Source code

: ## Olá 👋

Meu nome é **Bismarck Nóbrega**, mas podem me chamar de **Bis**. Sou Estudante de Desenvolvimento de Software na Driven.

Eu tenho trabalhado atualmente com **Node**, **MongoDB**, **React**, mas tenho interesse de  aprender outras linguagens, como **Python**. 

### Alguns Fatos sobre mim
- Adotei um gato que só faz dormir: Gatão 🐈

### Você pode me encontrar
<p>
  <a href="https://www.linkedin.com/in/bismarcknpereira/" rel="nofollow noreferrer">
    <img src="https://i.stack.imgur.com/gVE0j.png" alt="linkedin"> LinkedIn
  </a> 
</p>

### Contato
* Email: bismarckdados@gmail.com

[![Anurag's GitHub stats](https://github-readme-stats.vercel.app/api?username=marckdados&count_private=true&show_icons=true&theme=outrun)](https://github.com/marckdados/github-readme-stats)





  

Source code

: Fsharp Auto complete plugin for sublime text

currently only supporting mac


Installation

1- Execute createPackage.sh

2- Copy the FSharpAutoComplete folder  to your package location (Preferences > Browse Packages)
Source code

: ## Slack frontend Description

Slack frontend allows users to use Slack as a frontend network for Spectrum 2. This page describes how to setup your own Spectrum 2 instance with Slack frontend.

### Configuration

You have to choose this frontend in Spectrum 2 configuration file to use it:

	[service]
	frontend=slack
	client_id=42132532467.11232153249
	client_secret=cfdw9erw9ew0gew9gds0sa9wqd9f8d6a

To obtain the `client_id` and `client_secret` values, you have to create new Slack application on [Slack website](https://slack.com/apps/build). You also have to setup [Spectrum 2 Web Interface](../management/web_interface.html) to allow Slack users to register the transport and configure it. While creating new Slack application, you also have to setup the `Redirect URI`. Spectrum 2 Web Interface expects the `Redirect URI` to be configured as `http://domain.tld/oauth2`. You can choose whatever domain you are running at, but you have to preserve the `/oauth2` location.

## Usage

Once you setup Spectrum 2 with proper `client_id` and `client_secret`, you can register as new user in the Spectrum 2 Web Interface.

------

## Brief
From the data above, pick out each line containing "your" and copy it.

## Response box
2- Copy the FSharpAutoComplete folder  to your package location (Preferences > Browse Packages)
Slack frontend allows users to use Slack as a frontend network for Spectrum 2. This page describes how to setup your own Spectrum 2 instance with Slack frontend.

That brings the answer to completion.